The Graphic Novel Book Club returns! Join us for a fun and engaging journey through some of today’s most unforgettable graphic novels. Each month features a new title and fresh conversation.

Book Club is for teens and adults ages 16 +. Free books while supplies last.
Join us for great stories, great discussions, and a welcoming community of readers.

Where: MOS Branch Library | 1920 Palo Blanco, Laredo, TX 78046
Time and dates: 3:00 – 4:30 PM (Select Saturdays)

This season’s lineup:

  • They Called Us Enemy by George Takei
    January 31, 2026

A graphic memoir recounting actor/author/activist George Takei’s childhood imprisoned within American concentration camps during World War II. Experience the forces that shaped an American icon — and America itself.

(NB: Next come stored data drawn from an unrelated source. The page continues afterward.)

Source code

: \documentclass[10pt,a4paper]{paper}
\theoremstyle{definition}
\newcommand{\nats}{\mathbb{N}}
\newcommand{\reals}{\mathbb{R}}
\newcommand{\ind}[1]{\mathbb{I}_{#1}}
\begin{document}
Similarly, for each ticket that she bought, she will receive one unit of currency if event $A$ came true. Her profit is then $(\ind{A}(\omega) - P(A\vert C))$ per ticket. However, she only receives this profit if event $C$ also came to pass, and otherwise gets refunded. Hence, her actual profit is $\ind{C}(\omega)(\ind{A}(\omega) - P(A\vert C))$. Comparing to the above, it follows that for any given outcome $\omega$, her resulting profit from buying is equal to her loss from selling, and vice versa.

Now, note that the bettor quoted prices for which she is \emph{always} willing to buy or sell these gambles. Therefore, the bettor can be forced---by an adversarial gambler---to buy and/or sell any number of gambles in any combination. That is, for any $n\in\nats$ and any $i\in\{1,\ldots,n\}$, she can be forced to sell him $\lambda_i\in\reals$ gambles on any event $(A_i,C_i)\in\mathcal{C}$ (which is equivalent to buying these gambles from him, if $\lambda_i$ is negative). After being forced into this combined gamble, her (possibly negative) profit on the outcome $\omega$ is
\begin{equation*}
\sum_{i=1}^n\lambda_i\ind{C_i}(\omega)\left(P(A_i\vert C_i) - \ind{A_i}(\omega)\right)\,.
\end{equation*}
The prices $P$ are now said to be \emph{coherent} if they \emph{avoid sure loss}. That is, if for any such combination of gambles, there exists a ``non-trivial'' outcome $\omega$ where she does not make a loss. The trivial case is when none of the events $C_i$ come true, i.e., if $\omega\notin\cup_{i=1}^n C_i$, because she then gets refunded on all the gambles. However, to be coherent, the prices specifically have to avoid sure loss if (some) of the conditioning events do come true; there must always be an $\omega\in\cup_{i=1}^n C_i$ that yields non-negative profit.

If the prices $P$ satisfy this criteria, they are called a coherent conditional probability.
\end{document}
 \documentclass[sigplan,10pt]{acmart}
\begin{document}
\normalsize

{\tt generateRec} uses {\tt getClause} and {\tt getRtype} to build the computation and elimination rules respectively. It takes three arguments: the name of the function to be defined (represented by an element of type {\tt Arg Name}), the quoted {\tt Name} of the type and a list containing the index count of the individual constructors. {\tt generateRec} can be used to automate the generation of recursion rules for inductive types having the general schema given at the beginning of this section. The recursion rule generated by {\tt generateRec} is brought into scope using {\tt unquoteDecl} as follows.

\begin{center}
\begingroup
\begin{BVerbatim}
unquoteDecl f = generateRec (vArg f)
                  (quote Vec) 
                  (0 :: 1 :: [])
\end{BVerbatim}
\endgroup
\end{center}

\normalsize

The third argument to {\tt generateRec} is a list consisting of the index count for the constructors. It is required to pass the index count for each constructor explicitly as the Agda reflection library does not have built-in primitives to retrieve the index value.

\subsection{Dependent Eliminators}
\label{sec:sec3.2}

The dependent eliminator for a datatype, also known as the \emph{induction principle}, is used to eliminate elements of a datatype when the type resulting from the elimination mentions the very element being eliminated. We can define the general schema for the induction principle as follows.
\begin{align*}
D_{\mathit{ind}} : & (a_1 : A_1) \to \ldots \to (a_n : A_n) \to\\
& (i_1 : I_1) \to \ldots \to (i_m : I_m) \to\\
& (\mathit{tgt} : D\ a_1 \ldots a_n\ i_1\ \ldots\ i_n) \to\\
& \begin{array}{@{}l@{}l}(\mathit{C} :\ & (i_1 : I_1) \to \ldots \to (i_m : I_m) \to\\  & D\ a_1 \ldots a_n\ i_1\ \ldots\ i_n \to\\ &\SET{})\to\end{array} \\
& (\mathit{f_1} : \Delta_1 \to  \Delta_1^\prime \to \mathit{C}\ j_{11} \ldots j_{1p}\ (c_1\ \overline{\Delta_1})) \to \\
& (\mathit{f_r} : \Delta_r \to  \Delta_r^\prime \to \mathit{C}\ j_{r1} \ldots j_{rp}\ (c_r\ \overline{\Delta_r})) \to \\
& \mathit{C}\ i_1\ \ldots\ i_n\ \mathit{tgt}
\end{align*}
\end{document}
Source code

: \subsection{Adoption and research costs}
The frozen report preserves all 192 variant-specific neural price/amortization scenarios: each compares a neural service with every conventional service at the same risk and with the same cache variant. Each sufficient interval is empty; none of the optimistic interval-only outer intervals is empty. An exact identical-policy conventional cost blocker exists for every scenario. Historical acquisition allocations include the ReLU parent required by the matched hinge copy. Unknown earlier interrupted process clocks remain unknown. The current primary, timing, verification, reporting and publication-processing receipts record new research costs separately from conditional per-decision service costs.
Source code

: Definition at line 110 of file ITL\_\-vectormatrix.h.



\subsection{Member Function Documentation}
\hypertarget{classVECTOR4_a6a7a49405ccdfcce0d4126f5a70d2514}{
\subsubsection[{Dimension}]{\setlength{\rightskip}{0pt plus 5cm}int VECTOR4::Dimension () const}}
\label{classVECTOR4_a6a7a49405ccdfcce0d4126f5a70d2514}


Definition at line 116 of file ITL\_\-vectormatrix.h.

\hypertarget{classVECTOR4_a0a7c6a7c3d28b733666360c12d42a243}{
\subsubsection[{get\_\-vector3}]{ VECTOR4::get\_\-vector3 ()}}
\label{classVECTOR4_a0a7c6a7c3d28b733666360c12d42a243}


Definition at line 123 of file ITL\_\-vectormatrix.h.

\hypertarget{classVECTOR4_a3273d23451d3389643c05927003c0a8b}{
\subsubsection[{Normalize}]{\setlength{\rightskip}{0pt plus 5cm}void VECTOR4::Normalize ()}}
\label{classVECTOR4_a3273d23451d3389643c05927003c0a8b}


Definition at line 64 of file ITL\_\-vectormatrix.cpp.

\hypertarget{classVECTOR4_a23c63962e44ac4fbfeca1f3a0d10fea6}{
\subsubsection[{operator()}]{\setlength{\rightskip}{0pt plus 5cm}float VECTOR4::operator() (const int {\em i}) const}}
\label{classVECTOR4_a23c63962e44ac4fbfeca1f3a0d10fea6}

Long before George Takei braved new frontiers in Star Trek, he woke up as a four-year-old boy to find his own birth country at war with his father’s — and their entire family forced from their home into an uncertain future.

In 1942, at the order of President Franklin D. Roosevelt, every person of Japanese descent on the west coast was rounded up and shipped to one of ten “relocation centers,” hundreds or thousands of miles from home, where they would be held for years under armed guard.

They Called Us Enemy is Takei’s firsthand account of those years behind barbed wire, the joys and terrors of growing up under legalized racism, his mother’s hard choices, his father’s faith in democracy, and the way those experiences planted the seeds for his astonishing future.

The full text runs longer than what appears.